Assigned task:
Your reproduction of the entries should be exact and should contain no pictures.

Record set:
● ● ● ● ● ● ●

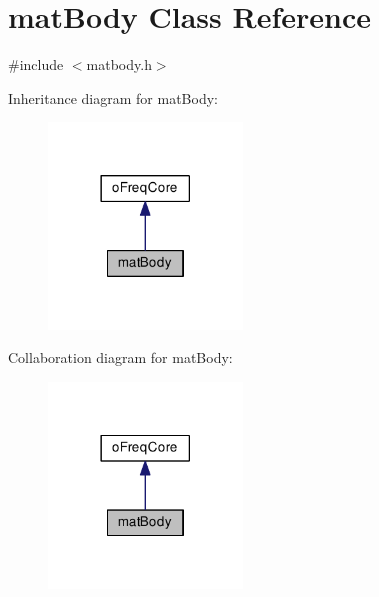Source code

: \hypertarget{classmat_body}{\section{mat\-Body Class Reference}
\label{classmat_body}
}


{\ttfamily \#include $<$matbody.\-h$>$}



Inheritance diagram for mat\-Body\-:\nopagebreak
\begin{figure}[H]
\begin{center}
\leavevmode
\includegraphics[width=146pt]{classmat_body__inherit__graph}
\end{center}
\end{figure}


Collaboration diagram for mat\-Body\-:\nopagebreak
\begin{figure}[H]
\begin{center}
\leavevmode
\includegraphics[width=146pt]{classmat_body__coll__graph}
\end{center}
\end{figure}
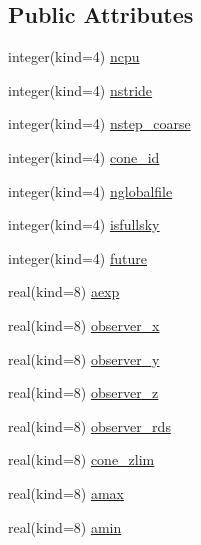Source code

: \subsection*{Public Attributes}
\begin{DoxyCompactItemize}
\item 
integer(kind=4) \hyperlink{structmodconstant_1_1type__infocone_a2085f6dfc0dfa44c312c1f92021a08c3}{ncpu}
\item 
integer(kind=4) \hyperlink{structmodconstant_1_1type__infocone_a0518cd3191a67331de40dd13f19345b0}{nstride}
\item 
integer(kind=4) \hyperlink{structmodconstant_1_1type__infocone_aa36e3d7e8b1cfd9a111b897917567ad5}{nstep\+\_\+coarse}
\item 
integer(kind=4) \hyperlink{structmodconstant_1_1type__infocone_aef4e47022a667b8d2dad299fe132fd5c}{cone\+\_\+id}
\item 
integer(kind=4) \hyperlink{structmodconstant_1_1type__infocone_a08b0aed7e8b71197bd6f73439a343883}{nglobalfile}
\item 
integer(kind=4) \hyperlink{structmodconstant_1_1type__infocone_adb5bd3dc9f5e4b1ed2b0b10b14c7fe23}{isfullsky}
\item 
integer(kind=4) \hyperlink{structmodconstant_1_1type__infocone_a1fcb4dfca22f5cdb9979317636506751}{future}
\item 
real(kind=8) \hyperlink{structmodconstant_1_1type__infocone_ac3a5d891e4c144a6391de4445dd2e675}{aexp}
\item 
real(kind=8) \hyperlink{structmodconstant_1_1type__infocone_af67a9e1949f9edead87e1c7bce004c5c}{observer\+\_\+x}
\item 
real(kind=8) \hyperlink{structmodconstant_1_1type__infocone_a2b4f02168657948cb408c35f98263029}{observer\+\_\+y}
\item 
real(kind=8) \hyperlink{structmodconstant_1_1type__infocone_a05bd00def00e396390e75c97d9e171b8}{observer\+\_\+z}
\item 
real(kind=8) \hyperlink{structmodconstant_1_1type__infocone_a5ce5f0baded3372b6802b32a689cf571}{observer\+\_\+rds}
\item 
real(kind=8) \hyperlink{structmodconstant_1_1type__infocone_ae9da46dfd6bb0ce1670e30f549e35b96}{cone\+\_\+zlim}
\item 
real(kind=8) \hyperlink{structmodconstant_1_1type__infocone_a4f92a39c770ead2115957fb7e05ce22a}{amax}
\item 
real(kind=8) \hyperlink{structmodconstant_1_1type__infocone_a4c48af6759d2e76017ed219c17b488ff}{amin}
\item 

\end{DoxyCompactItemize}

● ● ● ● ● ● ●

Response:
Source code

: \hypertarget{classmat_body}{\section{mat\-Body Class Reference}
\label{classmat_body}
}


{\ttfamily \#include $<$matbody.\-h$>$}



Inheritance diagram for mat\-Body\-:\nopagebreak
\begin{figure}[H]
\begin{center}
\leavevmode
\includegraphics[width=146pt]{classmat_body__inherit__graph}
\end{center}
\end{figure}


Collaboration diagram for mat\-Body\-:\nopagebreak
\begin{figure}[H]
\begin{center}
\leavevmode
\includegraphics[width=146pt]{classmat_body__coll__graph}
\end{center}
\end{figure}
Source code

: \subsection*{Public Attributes}
\begin{DoxyCompactItemize}
\item 
integer(kind=4) \hyperlink{structmodconstant_1_1type__infocone_a2085f6dfc0dfa44c312c1f92021a08c3}{ncpu}
\item 
integer(kind=4) \hyperlink{structmodconstant_1_1type__infocone_a0518cd3191a67331de40dd13f19345b0}{nstride}
\item 
integer(kind=4) \hyperlink{structmodconstant_1_1type__infocone_aa36e3d7e8b1cfd9a111b897917567ad5}{nstep\+\_\+coarse}
\item 
integer(kind=4) \hyperlink{structmodconstant_1_1type__infocone_aef4e47022a667b8d2dad299fe132fd5c}{cone\+\_\+id}
\item 
integer(kind=4) \hyperlink{structmodconstant_1_1type__infocone_a08b0aed7e8b71197bd6f73439a343883}{nglobalfile}
\item 
integer(kind=4) \hyperlink{structmodconstant_1_1type__infocone_adb5bd3dc9f5e4b1ed2b0b10b14c7fe23}{isfullsky}
\item 
integer(kind=4) \hyperlink{structmodconstant_1_1type__infocone_a1fcb4dfca22f5cdb9979317636506751}{future}
\item 
real(kind=8) \hyperlink{structmodconstant_1_1type__infocone_ac3a5d891e4c144a6391de4445dd2e675}{aexp}
\item 
real(kind=8) \hyperlink{structmodconstant_1_1type__infocone_af67a9e1949f9edead87e1c7bce004c5c}{observer\+\_\+x}
\item 
real(kind=8) \hyperlink{structmodconstant_1_1type__infocone_a2b4f02168657948cb408c35f98263029}{observer\+\_\+y}
\item 
real(kind=8) \hyperlink{structmodconstant_1_1type__infocone_a05bd00def00e396390e75c97d9e171b8}{observer\+\_\+z}
\item 
real(kind=8) \hyperlink{structmodconstant_1_1type__infocone_a5ce5f0baded3372b6802b32a689cf571}{observer\+\_\+rds}
\item 
real(kind=8) \hyperlink{structmodconstant_1_1type__infocone_ae9da46dfd6bb0ce1670e30f549e35b96}{cone\+\_\+zlim}
\item 
real(kind=8) \hyperlink{structmodconstant_1_1type__infocone_a4f92a39c770ead2115957fb7e05ce22a}{amax}
\item 
real(kind=8) \hyperlink{structmodconstant_1_1type__infocone_a4c48af6759d2e76017ed219c17b488ff}{amin}
\item 

\end{DoxyCompactItemize}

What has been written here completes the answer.